◆ GOAL OF THE EXERCISE ◆
Please filter the entries and return only the lines that include "implemented".

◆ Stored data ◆
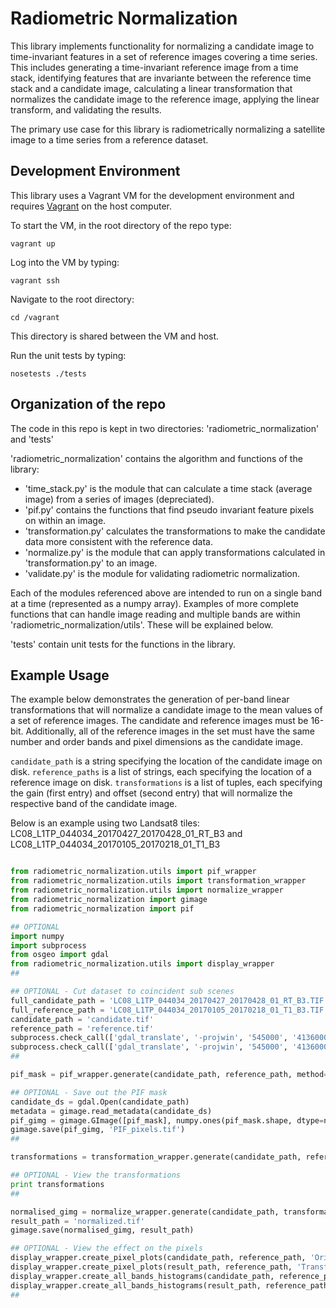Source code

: # Radiometric Normalization

This library implements functionality for normalizing a candidate image to time-invariant features in a set of reference images covering a time series.  This includes generating a time-invariant reference image from a time stack, identifying features that are invariante between the reference time stack and a candidate image, calculating a linear transformation that normalizes the candidate image to the reference image, applying the linear transform, and validating the results.

The primary use case for this library is radiometrically normalizing a satellite image to a time series from a reference dataset.

## Development Environment

This library uses a Vagrant VM for the development environment and requires [Vagrant](https://www.vagrantup.com/) on the host computer.

To start the VM, in the root directory of the repo type:
```
vagrant up
```

Log into the VM by typing:
```
vagrant ssh
```

Navigate to the root directory:
```
cd /vagrant
```
This directory is shared between the VM and host.

Run the unit tests by typing:
```
nosetests ./tests
```


## Organization of the repo

The code in this repo is kept in two directories: 'radiometric_normalization' and 'tests'

'radiometric_normalization' contains the algorithm and functions of the library:
* 'time_stack.py' is the module that can calculate a time stack (average image) from a series of images (depreciated).
* 'pif.py' contains the functions that find pseudo invariant feature pixels on within an image.
* 'transformation.py' calculates the transformations to make the candidate data more consistent with the reference data.
* 'normalize.py' is the module that can apply transformations calculated in 'transformation.py' to an image.
* 'validate.py' is the module for validating radiometric normalization.

Each of the modules referenced above are intended to run on a single band at a time (represented as a numpy array). Examples of more complete functions that can handle image reading and multiple bands are within 'radiometric_normalization/utils'. These will be explained below.

'tests' contain unit tests for the functions in the library.


## Example Usage

The example below demonstrates the generation of per-band linear transformations that will normalize a candidate image to the mean values of a set of reference images. The candidate and reference images must be 16-bit. Additionally, all of the reference images in the set must have the same number and order bands and pixel dimensions as the candidate image.

`candidate_path` is a string specifying the location of the candidate image on disk. `reference_paths` is a list of strings, each specifying the location of a reference image on disk. `transformations` is a list of tuples, each specifying the gain (first entry) and offset (second entry) that will normalize the respective band of the candidate image.

Below is an example using two Landsat8 tiles: LC08_L1TP_044034_20170427_20170428_01_RT_B3 and LC08_L1TP_044034_20170105_20170218_01_T1_B3

```python

from radiometric_normalization.utils import pif_wrapper
from radiometric_normalization.utils import transformation_wrapper
from radiometric_normalization.utils import normalize_wrapper
from radiometric_normalization import gimage
from radiometric_normalization import pif

## OPTIONAL
import numpy
import subprocess
from osgeo import gdal
from radiometric_normalization.utils import display_wrapper
##

## OPTIONAL - Cut dataset to coincident sub scenes
full_candidate_path = 'LC08_L1TP_044034_20170427_20170428_01_RT_B3.TIF'
full_reference_path = 'LC08_L1TP_044034_20170105_20170218_01_T1_B3.TIF'  # Older scene
candidate_path = 'candidate.tif'
reference_path = 'reference.tif'
subprocess.check_call(['gdal_translate', '-projwin', '545000', '4136000', '601000', '4084000', full_candidate_path, candidate_path])
subprocess.check_call(['gdal_translate', '-projwin', '545000', '4136000', '601000', '4084000', full_reference_path, reference_path])
##

pif_mask = pif_wrapper.generate(candidate_path, reference_path, method='filter_alpha')

## OPTIONAL - Save out the PIF mask
candidate_ds = gdal.Open(candidate_path)
metadata = gimage.read_metadata(candidate_ds)
pif_gimg = gimage.GImage([pif_mask], numpy.ones(pif_mask.shape, dtype=numpy.bool), metadata)
gimage.save(pif_gimg, 'PIF_pixels.tif')
##

transformations = transformation_wrapper.generate(candidate_path, reference_path, pif_mask, method='linear_relationship')

## OPTIONAL - View the transformations
print transformations
##

normalised_gimg = normalize_wrapper.generate(candidate_path, transformations)
result_path = 'normalized.tif'
gimage.save(normalised_gimg, result_path)

## OPTIONAL - View the effect on the pixels
display_wrapper.create_pixel_plots(candidate_path, reference_path, 'Original')
display_wrapper.create_pixel_plots(result_path, reference_path, 'Transformed')
display_wrapper.create_all_bands_histograms(candidate_path, reference_path, 'Original')
display_wrapper.create_all_bands_histograms(result_path, reference_path, 'Transformed')
##
```
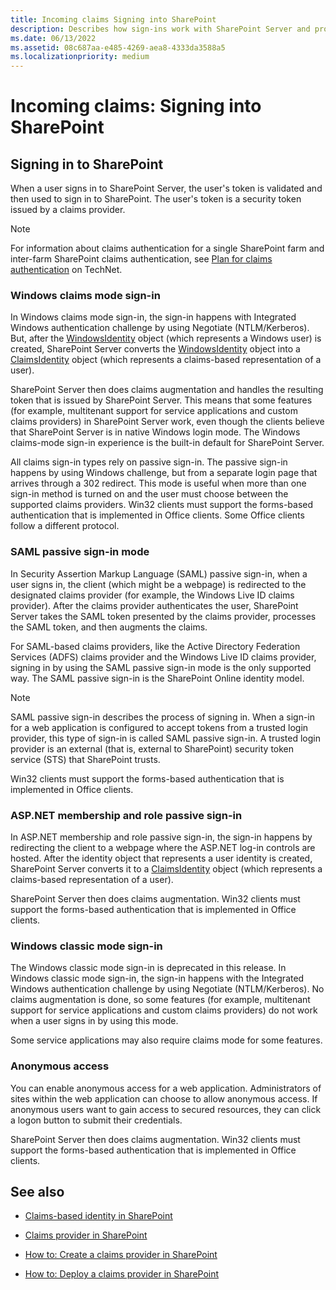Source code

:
 ```yaml
---
title: Incoming claims Signing into SharePoint
description: Describes how sign-ins work with SharePoint Server and provides details on several types of sign-ins.
ms.date: 06/13/2022
ms.assetid: 08c687aa-e485-4269-aea8-4333da3588a5
ms.localizationpriority: medium
---
```



# Incoming claims: Signing into SharePoint

## Signing in to SharePoint

When a user signs in to SharePoint Server, the user's token is validated and then used to sign in to SharePoint. The user's token is a security token issued by a claims provider.
  
> [!NOTE]
> For information about claims authentication for a single SharePoint farm and inter-farm SharePoint claims authentication, see  [Plan for claims authentication](https://technet.microsoft.com/library/cc262350.aspx) on TechNet.
  
    
    


### Windows claims mode sign-in

In Windows claims mode sign-in, the sign-in happens with Integrated Windows authentication challenge by using Negotiate (NTLM/Kerberos). But, after the  [WindowsIdentity](https://msdn.microsoft.com/library/System.Security.Principal.WindowsIdentity.aspx) object (which represents a Windows user) is created, SharePoint Server converts the [WindowsIdentity](https://msdn.microsoft.com/library/System.Security.Principal.WindowsIdentity.aspx) object into a [ClaimsIdentity](https://msdn.microsoft.com/library/Microsoft.IdentityModel.Claims.ClaimsIdentity.aspx) object (which represents a claims-based representation of a user).
  
    
    
SharePoint Server then does claims augmentation and handles the resulting token that is issued by SharePoint Server. This means that some features (for example, multitenant support for service applications and custom claims providers) in SharePoint Server work, even though the clients believe that SharePoint Server is in native Windows login mode. The Windows claims-mode sign-in experience is the built-in default for SharePoint Server. 
  
    
    
All claims sign-in types rely on passive sign-in. The passive sign-in happens by using Windows challenge, but from a separate login page that arrives through a 302 redirect. This mode is useful when more than one sign-in method is turned on and the user must choose between the supported claims providers. Win32 clients must support the forms-based authentication that is implemented in Office clients. Some Office clients follow a different protocol.
  
    
    

### SAML passive sign-in mode

In Security Assertion Markup Language (SAML) passive sign-in, when a user signs in, the client (which might be a webpage) is redirected to the designated claims provider (for example, the Windows Live ID claims provider). After the claims provider authenticates the user, SharePoint Server takes the SAML token presented by the claims provider, processes the SAML token, and then augments the claims.
  
    
    
For SAML-based claims providers, like the Active Directory Federation Services (ADFS) claims provider and the Windows Live ID claims provider, signing in by using the SAML passive sign-in mode is the only supported way. The SAML passive sign-in is the SharePoint Online identity model.
  
> [!NOTE]
> SAML passive sign-in describes the process of signing in. When a sign-in for a web application is configured to accept tokens from a trusted login provider, this type of sign-in is called SAML passive sign-in. A trusted login provider is an external (that is, external to SharePoint) security token service (STS) that SharePoint trusts. 
  
    
    

Win32 clients must support the forms-based authentication that is implemented in Office clients.
  
    
    

### ASP.NET membership and role passive sign-in

In ASP.NET membership and role passive sign-in, the sign-in happens by redirecting the client to a webpage where the ASP.NET log-in controls are hosted. After the identity object that represents a user identity is created, SharePoint Server converts it to a  [ClaimsIdentity](https://msdn.microsoft.com/library/Microsoft.IdentityModel.Claims.ClaimsIdentity.aspx) object (which represents a claims-based representation of a user).
  
    
    
SharePoint Server then does claims augmentation. Win32 clients must support the forms-based authentication that is implemented in Office clients.
  
    
    

### Windows classic mode sign-in

The Windows classic mode sign-in is deprecated in this release. In Windows classic mode sign-in, the sign-in happens with the Integrated Windows authentication challenge by using Negotiate (NTLM/Kerberos). No claims augmentation is done, so some features (for example, multitenant support for service applications and custom claims providers) do not work when a user signs in by using this mode.
  
    
    
Some service applications may also require claims mode for some features. 
  
    
    

### Anonymous access

You can enable anonymous access for a web application. Administrators of sites within the web application can choose to allow anonymous access. If anonymous users want to gain access to secured resources, they can click a logon button to submit their credentials. 
  
    
    
SharePoint Server then does claims augmentation. Win32 clients must support the forms-based authentication that is implemented in Office clients.
  
    
    

## See also
<a name="bk_addresources"> </a>


-  [Claims-based identity in SharePoint](claims-based-identity-in-sharepoint.md)
    
  
-  [Claims provider in SharePoint](claims-provider-in-sharepoint.md)
    
  
-  [How to: Create a claims provider in SharePoint](how-to-create-a-claims-provider-in-sharepoint.md)
    
  
-  [How to: Deploy a claims provider in SharePoint](how-to-deploy-a-claims-provider-in-sharepoint.md)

◆ RESULT FOR THIS EXERCISE ◆
All claims sign-in types rely on passive sign-in. The passive sign-in happens by using Windows challenge, but from a separate login page that arrives through a 302 redirect. This mode is useful when more than one sign-in method is turned on and the user must choose between the supported claims providers. Win32 clients must support the forms-based authentication that is implemented in Office clients. Some Office clients follow a different protocol.
Win32 clients must support the forms-based authentication that is implemented in Office clients.
SharePoint Server then does claims augmentation. Win32 clients must support the forms-based authentication that is implemented in Office clients.
SharePoint Server then does claims augmentation. Win32 clients must support the forms-based authentication that is implemented in Office clients.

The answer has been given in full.